Capa do último número do periódico Journal of Neuroscience, da Sociedade para Neurociência dos EUA, o artigo do pesquisador brasileiro Stevens Kastrup Rehen, do Instituto de Pesquisas Scripps, leva a ciência a uma nova percepção sobre o cérebro
Washington Castilhos escreve para a ‘Agência Fapesp’:
Estudo liderado pelo cientista demonstrou pela primeira vez a existência de células aneuplóides – com um número alterado de cromossomos – no cérebro de pessoas normais e sem qualquer indício de doença neurológica.
A descoberta derruba um dogma. Até hoje, sempre se acreditou que todas as células do sangue e de outros tecidos tivessem 46 cromossomos e que apenas indivíduos portadores de anomalias como síndrome de Down ou câncer possuíssem células aneuplóides no cérebro. Os resultados da pesquisa de Rehen indicam que nem todas as células têm exatamente o número determinado de cromossomos.
A aneuploidia – alteração no número de cromossomos caracterizada por um exemplar extra ou inexistente – foi descrita pela primeira vez em tumores pelo biólogo alemão Theodor Boveri, em 1914, e desde então vem sendo estudada nesse contexto.

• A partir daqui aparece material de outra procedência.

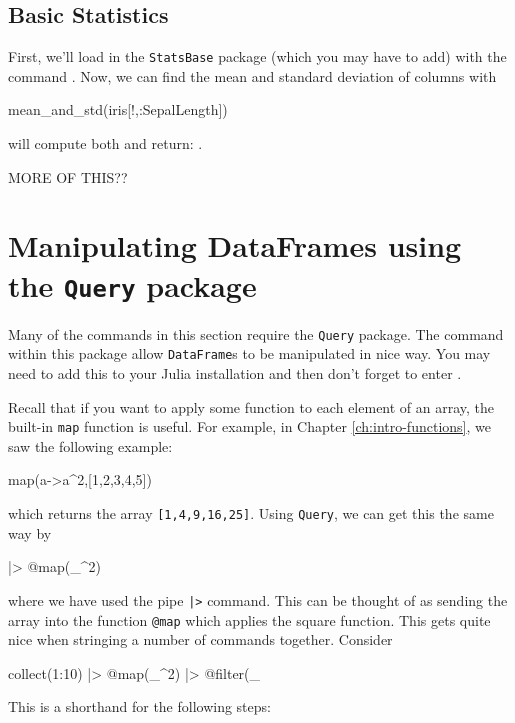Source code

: \subsection{Basic Statistics} 

First, we'll load in the \texttt{StatsBase} package (which you may have
to add) with the command . Now, we can find the mean and standard deviation of columns with 
\begin{jlblock}[data]
mean_and_std(iris[!,:SepalLength])
\end{jlblock}
%
will compute both and return:  \printpythontex[verb].


{\color{red} MORE OF THIS??}

\section{Manipulating DataFrames using the \texttt{Query} package} 

Many of the commands in this section require the \texttt{Query} package. The command within this package allow \verb!DataFrame!s to be manipulated in nice way.  You may need to add this to your Julia installation and then don't forget to enter . 

Recall that if you want to apply some function to each element of an array, the built-in \texttt{map} function is useful.  For example, in Chapter \ref{ch:intro-functions}, we saw the following example:
%
\begin{jlblock}[data]
map(a->a^2,[1,2,3,4,5])
\end{jlblock}
%
which returns the array \texttt{[1,4,9,16,25]}. Using \texttt{Query}, we can get this the same way by

\begin{jlblock}[data]
[1,2,3,4,5] |> @map(_^2)
\end{jlblock}
%
where we have used the pipe \texttt{|>} command.  This can be thought of as sending the array into the function \texttt{@map} which applies the square function. This gets quite nice when stringing a number of commands together.  Consider
%
\begin{jlblock}[data]
collect(1:10) |> @map(_^2) |> @filter(_%
\end{jlblock}
This is a shorthand for the following steps: 

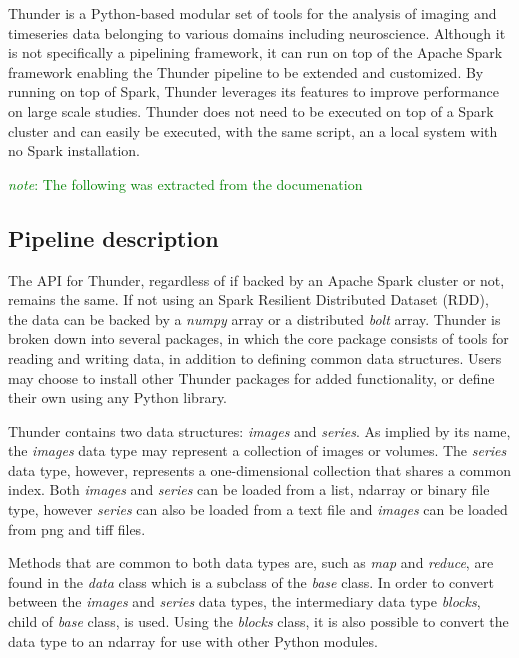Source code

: \documentclass{report}
\newcommand{\note}[1]{\textcolor{green}{\textit{note}: #1}}
\begin{document}
        Thunder is a Python-based modular set of tools for the analysis of imaging and timeseries data belonging
        to various domains including neuroscience. Although it is not specifically a pipelining framework, 
        it can run on top of the Apache
        Spark framework enabling the Thunder pipeline to be extended and customized. By running on top of Spark,
        Thunder leverages its features to improve performance on large scale studies. Thunder does not need to
        be executed on top of a Spark cluster and can easily be executed, with the same script, an a local system
        with no Spark installation. 

        \note{The following was extracted from the documenation}
        \subsection{Pipeline description}
        The API for Thunder, regardless of if backed by an Apache Spark cluster or not, remains the same. If not 
        using an Spark Resilient Distributed Dataset (RDD), the data can be backed by a \textit{numpy} array or a
        distributed \textit{bolt} array. Thunder is broken down into several packages, in which the core package
        consists of tools for reading and writing data, in addition to defining common data structures. Users may
        choose to install other Thunder packages for added functionality, or define their own using any Python
        library.        
 

        Thunder contains two data structures: \textit{images} and \textit{series}. As implied by its name, the 
        \textit{images} data type may represent a collection of images or volumes. 
        The \textit{series} data type,
        however, represents a one-dimensional collection that shares a common index. Both \textit{images} and 
        \textit{series} can be loaded from a list, ndarray or binary file type, however \textit{series} can also 
        be loaded from a text file and \textit{images} can be loaded from png and tiff files.

        Methods that are common to both data types are, such as \textit{map} and \textit{reduce}, are found in the 
        \textit{data} class which is a subclass of the
        \textit{base} class. In order to convert between the \textit{images} and \textit{series} data types, the
        intermediary data type \textit{blocks}, child of \textit{base} class,  is used. 
        Using the \textit{blocks} class, it is also possible to convert the data type to an ndarray for use with other
        Python modules. 
\end{document}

O cientista brasileiro é o primeiro a descrever a alteração no cérebro humano normal. Em 2001, ele havia identificado a existência de células aneuplóides no cérebro normal de camundongos. No novo estudo, Rehen e sua equipe, do Depto. de Biologia Molecular do instituto californiano, quantificaram 9 mil células de pacientes humanos entre 2 e 86 anos.
Nascido no RJ em 1971, Rehen tornou-se doutor em neurociências pelo Instituto de Biofísica Carlos Chagas Filho, da Universidade Federal do RJ (UFRJ), em 2000, onde também tinha se graduado em biologia sete anos antes.
Em seguida, fez pós-doutorado nos EUA. No começo de 2004, foi contratado como cientista associado do Instituto de Pesquisas Scripps. Atualmente trabalha como pesquisador associado e chefe de grupo de pesquisa no instituto.
Rehen voltará ao Brasil em junho, para assumir a chefia de um grupo de pesquisa no Depto. de Anatomia da UFRJ.
‘Estou empolgado com o retorno, justamente pela oportunidade de desenvolver essa nova linha de pesquisa em nosso país. Minha expectativa – com a importância do tema para o estudo de células-tronco – é que o assunto tomará muito em breve uma grande dimensão’, disse o pesquisador em entrevista à ‘Agência Fapesp’.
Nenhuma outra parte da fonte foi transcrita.